College of Arts and Letters Gifts of Endowment
Why Endowment Gifts?
One of the most important philanthropic activities
that a University undertakes is the building of an endowment that supports
faculty, students, instructional programs, research, and community involvement.
Universities are measured (ranked) by the size of their endowments and
the amount of the income that is available to the University from the
investment of the endowment gifts to support its mission.
Endowments have a number of important underlying assumptions
that provide the framework for the policies and procedures that govern
the management and investment of endowment assets.

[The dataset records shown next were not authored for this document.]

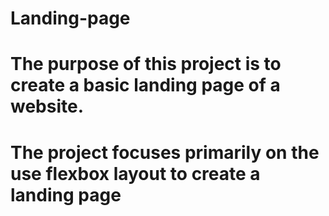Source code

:# Landing-page
# The purpose of this project is to create a basic landing page of a website.
# The project focuses primarily on the use flexbox layout to create a landing page
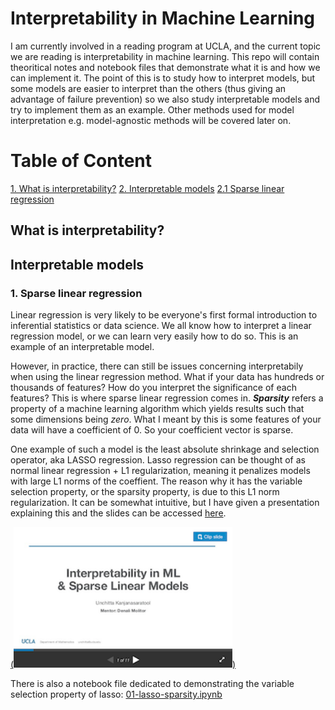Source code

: # Interpretability in Machine Learning

I am currently involved in a reading program at UCLA, and the current topic we are reading is interpretability in machine learning. This repo will contain theoritical notes and notebook files that demonstrate what it is and how we can implement it. The point of this is to study how to interpret models, but some models are easier to interpret than the others (thus giving an advantage of failure prevention) so we also study interpretable models and try to implement them as an example. Other methods used for model interpretation e.g. model-agnostic methods will be covered later on.

# Table of Content
[1. What is interpretability?](#what-is-interpretability)
[2. Interpretable models](#interpretable-models)
  [2.1 Sparse linear regression](#sparse-linear-regression)



## What is interpretability?


## Interpretable models
### 1. Sparse linear regression

Linear regression is very likely to be everyone's first formal introduction to inferential statistics or data science. We all know how to interpret a linear regression model, or we can learn very easily how to do so. This is an example of an interpretable model.

However, in practice, there can still be issues concerning interpretabily when using the linear regression method. What if your data has hundreds or thousands of features? How do you interpret the significance of each features? This is where sparse linear regression comes in. ***Sparsity*** refers a property of a machine learning algorithm which yields results such that some dimensions being *zero*. What I meant by this is some features of your data will have a coefficient of 0. So your coefficient vector is sparse.

One example of such a model is the least absolute shrinkage and selection operator, aka LASSO regression. Lasso regression can be thought of as normal linear regression + L1 regularization, meaning it penalizes models with large L1 norms of the coeffient. The reason why it has the variable selection property, or the sparsity property, is due to this L1 norm regularization. It can be somewhat intuitive, but I have given a presentation explaining this and the slides can be accessed [here](https://www.slideshare.net/UnchittaKan/interpretability-in-ml-sparse-linear-regression).

<a href="slides scrnsht">(<img src="https://github.com/unchitta/interpretable-models/blob/master/images/sparse-model-pres-screenshot.png" width="350">)</a>

There is also a notebook file dedicated to demonstrating the variable selection property of lasso: [01-lasso-sparsity.ipynb](/blob/master/01-lasso-sparsity.ipynb)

The first is that
endowments build long-term capacity for the institution that reduces
the dependence on raising gifts every year to support program, faculty,
and students. Second, endowments provide a separate income stream that
helps to moderate fluctuations in other revenue sources thereby helping
to dampen wide swings in available resources that damage institutional
quality. Third, endowments are forever – they extend the impact
of the gift to future generations of faculty and students and as such
need to be managed with a long-term perspective.
An endowment gift is “the gift that keeps on giving”

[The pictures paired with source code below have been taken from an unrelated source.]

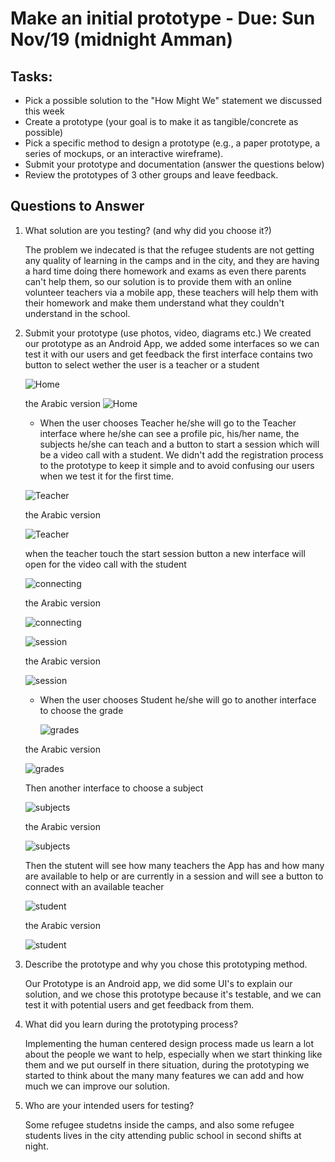 # Make an initial prototype - Due: Sun Nov/19 (midnight Amman)

## Tasks:

* Pick a possible solution to the "How Might We" statement we discussed this week
* Create a prototype (your goal is to make it as tangible/concrete as possible)
* Pick a specific method to design a prototype (e.g., a paper prototype, a series of mockups, or an interactive wireframe). 
* Submit your prototype and documentation (answer the questions below)
* Review the prototypes of 3 other groups and leave feedback. 

## Questions to Answer

1. What solution are you testing? (and why did you choose it?) 

    The problem we indecated is that the refugee students are not getting any quality of learning in the camps and in the city, 
    and they are having a hard time doing there homework and exams as even there parents can't help them, so our solution is to provide them with an online volunteer
    teachers via a mobile app, these teachers will help them with their homework and make them understand what they couldn't understand in the school.

2. Submit your prototype (use photos, video, diagrams etc.)
   We created our prototype as an Android App, we added some interfaces so we can test it with our users and get feedback
   the first interface contains two button to select wether the user is a teacher or a student

   ![Home](home.png) 

   the Arabic version
   ![Home](home_ar.png)
   
   - When the user chooses Teacher he/she will go to the Teacher interface where he/she can see a profile pic, his/her name, the subjects he/she can teach and a button to
   start a session which will be a video call with a student. We didn't add the registration process to the prototype to keep it simple and to avoid confusing our users
   when we test it for the first time.
   
   ![Teacher](teacher.png) 

   the Arabic version
   
   ![Teacher](teacher_ar.png)
   
   
   when the teacher touch the start session button a new interface will open for the video call with the student
   
   
   ![connecting](connecting.png)

   the Arabic version
   
   ![connecting](connecting_ar.png)
   
   
   ![session](session.png)


   the Arabic version
   
   ![session](session_ar.png)
   
   
   - When the user chooses Student he/she will go to another interface to choose the grade
     
    

     ![grades](grades.png)

   the Arabic version
   
   ![grades](grades_ar.png)
   
    Then another interface to choose a subject 
    
    
   ![subjects](subjects.png)
    

   the Arabic version
   
   ![subjects](subjects_ar.png)
   
   
   Then the stutent will see how many teachers the App has and how many are available to help or are currently in a session and will see a button to connect with
   an available teacher
   
   
   ![student](student.png)
    

   the Arabic version
   
   ![student](student_ar.png)
   
     
   
3. Describe the prototype and why you chose this prototyping method.    

    Our Prototype is an Android app, we did some UI's to explain our solution, and we chose this prototype because it's testable,
    and we can test it with potential users and get feedback from them. 

4. What did you learn during the prototyping process?

    Implementing the human centered design process made us learn a lot about the people we want to help,
    especially when we start thinking like them and we put ourself in there situation, 
    during the prototyping we started to think about the many many features we can add and how much we can improve our solution.


5. Who are your intended users for testing?


    Some refugee studetns inside the camps, and also some refugee students lives in the city attending public school in second shifts at night.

– it also provides a best opportunity for a donor to make a statement
about what they care about in perpetuity.
How Endowments are Invested
All endowment gifts are placed in the Campanile Foundation
Pooled Endowment Fund for investment and oversight purposes. The primary
objective in the investment of endowment assets is to preserve the long-term
purchasing power of both the principal and the income in order to provide
intergenerational equity to both students and faculty.
The Board of Directors seeks prudent investment returns
through a diversified, professionally managed investment portfolio consistent
with its approved Investment Policy Statement. To achieve its investment
objective, the Campanile Foundation retains an independent investment
consultant to provide ongoing evaluation of economic conditions, quarterly
manager performance reviews, and to provide investment manager selection
advice. Investment managers are selected to pursue a specific portfolio
management strategy. These firms are selected based on a number of factors,
including the asset class in which they have expertise, the investment
style they utilize, and historical performance. The Board sets the overall
asset allocation targets and ranges through the Investment Policy Statement
and the Finance & Investment Committee manages the portfolio within
those parameters.
Overall investment performance and specific manager
evaluations and reviews take place on a quarterly basis. The evaluation
benchmarks used for each manager are against the accepted benchmark
for the asset class they have been given an allocation for, as well
as their performance within their peer group. Currently, the investment
portfolio utilizes the services of ten different investment managers
across eight different asset classes.